Directions for this task
Please write out each entry below exactly as it appears.

(Source records)
::::
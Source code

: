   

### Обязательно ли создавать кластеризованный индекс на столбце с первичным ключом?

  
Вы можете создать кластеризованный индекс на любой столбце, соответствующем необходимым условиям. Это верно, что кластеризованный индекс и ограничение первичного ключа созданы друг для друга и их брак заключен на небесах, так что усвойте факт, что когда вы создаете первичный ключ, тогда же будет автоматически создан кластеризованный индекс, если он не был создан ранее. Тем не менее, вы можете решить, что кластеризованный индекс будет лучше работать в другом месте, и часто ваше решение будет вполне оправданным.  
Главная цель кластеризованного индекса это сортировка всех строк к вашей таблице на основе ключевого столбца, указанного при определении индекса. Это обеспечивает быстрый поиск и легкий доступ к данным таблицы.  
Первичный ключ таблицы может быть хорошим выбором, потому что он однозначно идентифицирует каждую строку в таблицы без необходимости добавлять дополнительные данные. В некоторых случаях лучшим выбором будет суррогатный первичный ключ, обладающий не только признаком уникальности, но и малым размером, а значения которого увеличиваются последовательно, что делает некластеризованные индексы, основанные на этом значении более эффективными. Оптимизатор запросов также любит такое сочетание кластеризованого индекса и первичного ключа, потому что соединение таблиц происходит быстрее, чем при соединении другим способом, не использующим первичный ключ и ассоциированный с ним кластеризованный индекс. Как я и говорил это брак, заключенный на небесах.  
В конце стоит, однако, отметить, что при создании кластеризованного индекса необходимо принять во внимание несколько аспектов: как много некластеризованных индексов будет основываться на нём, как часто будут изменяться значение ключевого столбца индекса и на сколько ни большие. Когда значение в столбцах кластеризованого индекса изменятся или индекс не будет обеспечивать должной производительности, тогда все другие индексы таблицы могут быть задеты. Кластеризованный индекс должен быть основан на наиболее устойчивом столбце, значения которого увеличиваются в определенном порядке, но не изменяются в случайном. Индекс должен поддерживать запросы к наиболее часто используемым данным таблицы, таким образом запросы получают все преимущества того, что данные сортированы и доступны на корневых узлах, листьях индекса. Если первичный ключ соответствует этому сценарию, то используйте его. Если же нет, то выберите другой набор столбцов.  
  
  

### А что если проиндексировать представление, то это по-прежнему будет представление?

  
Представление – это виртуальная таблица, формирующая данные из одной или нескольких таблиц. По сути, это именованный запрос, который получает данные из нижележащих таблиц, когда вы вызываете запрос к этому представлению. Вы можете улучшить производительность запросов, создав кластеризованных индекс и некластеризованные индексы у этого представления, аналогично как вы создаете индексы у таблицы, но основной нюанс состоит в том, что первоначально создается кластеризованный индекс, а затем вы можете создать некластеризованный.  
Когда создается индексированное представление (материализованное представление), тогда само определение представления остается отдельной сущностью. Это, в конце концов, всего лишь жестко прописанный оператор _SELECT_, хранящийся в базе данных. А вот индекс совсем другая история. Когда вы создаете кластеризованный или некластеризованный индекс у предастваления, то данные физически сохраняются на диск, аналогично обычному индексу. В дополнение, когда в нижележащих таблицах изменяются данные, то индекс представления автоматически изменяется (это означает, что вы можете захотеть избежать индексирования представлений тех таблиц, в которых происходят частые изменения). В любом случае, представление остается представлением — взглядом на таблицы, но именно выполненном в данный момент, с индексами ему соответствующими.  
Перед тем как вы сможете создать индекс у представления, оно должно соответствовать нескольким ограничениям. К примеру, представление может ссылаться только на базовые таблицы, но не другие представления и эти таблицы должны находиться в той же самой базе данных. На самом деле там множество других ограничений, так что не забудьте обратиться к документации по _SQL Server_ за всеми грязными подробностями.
::::
Worked solution
Source code

:   

### Обязательно ли создавать кластеризованный индекс на столбце с первичным ключом?

  
Вы можете создать кластеризованный индекс на любой столбце, соответствующем необходимым условиям. Это верно, что кластеризованный индекс и ограничение первичного ключа созданы друг для друга и их брак заключен на небесах, так что усвойте факт, что когда вы создаете первичный ключ, тогда же будет автоматически создан кластеризованный индекс, если он не был создан ранее. Тем не менее, вы можете решить, что кластеризованный индекс будет лучше работать в другом месте, и часто ваше решение будет вполне оправданным.  
Главная цель кластеризованного индекса это сортировка всех строк к вашей таблице на основе ключевого столбца, указанного при определении индекса. Это обеспечивает быстрый поиск и легкий доступ к данным таблицы.  
Первичный ключ таблицы может быть хорошим выбором, потому что он однозначно идентифицирует каждую строку в таблицы без необходимости добавлять дополнительные данные. В некоторых случаях лучшим выбором будет суррогатный первичный ключ, обладающий не только признаком уникальности, но и малым размером, а значения которого увеличиваются последовательно, что делает некластеризованные индексы, основанные на этом значении более эффективными. Оптимизатор запросов также любит такое сочетание кластеризованого индекса и первичного ключа, потому что соединение таблиц происходит быстрее, чем при соединении другим способом, не использующим первичный ключ и ассоциированный с ним кластеризованный индекс. Как я и говорил это брак, заключенный на небесах.  
В конце стоит, однако, отметить, что при создании кластеризованного индекса необходимо принять во внимание несколько аспектов: как много некластеризованных индексов будет основываться на нём, как часто будут изменяться значение ключевого столбца индекса и на сколько ни большие. Когда значение в столбцах кластеризованого индекса изменятся или индекс не будет обеспечивать должной производительности, тогда все другие индексы таблицы могут быть задеты. Кластеризованный индекс должен быть основан на наиболее устойчивом столбце, значения которого увеличиваются в определенном порядке, но не изменяются в случайном. Индекс должен поддерживать запросы к наиболее часто используемым данным таблицы, таким образом запросы получают все преимущества того, что данные сортированы и доступны на корневых узлах, листьях индекса. Если первичный ключ соответствует этому сценарию, то используйте его. Если же нет, то выберите другой набор столбцов.  
  
  

### А что если проиндексировать представление, то это по-прежнему будет представление?

  
Представление – это виртуальная таблица, формирующая данные из одной или нескольких таблиц. По сути, это именованный запрос, который получает данные из нижележащих таблиц, когда вы вызываете запрос к этому представлению. Вы можете улучшить производительность запросов, создав кластеризованных индекс и некластеризованные индексы у этого представления, аналогично как вы создаете индексы у таблицы, но основной нюанс состоит в том, что первоначально создается кластеризованный индекс, а затем вы можете создать некластеризованный.  
Когда создается индексированное представление (материализованное представление), тогда само определение представления остается отдельной сущностью. Это, в конце концов, всего лишь жестко прописанный оператор _SELECT_, хранящийся в базе данных. А вот индекс совсем другая история. Когда вы создаете кластеризованный или некластеризованный индекс у предастваления, то данные физически сохраняются на диск, аналогично обычному индексу. В дополнение, когда в нижележащих таблицах изменяются данные, то индекс представления автоматически изменяется (это означает, что вы можете захотеть избежать индексирования представлений тех таблиц, в которых происходят частые изменения). В любом случае, представление остается представлением — взглядом на таблицы, но именно выполненном в данный момент, с индексами ему соответствующими.  
Перед тем как вы сможете создать индекс у представления, оно должно соответствовать нескольким ограничениям. К примеру, представление может ссылаться только на базовые таблицы, но не другие представления и эти таблицы должны находиться в той же самой базе данных. На самом деле там множество других ограничений, так что не забудьте обратиться к документации по _SQL Server_ за всеми грязными подробностями.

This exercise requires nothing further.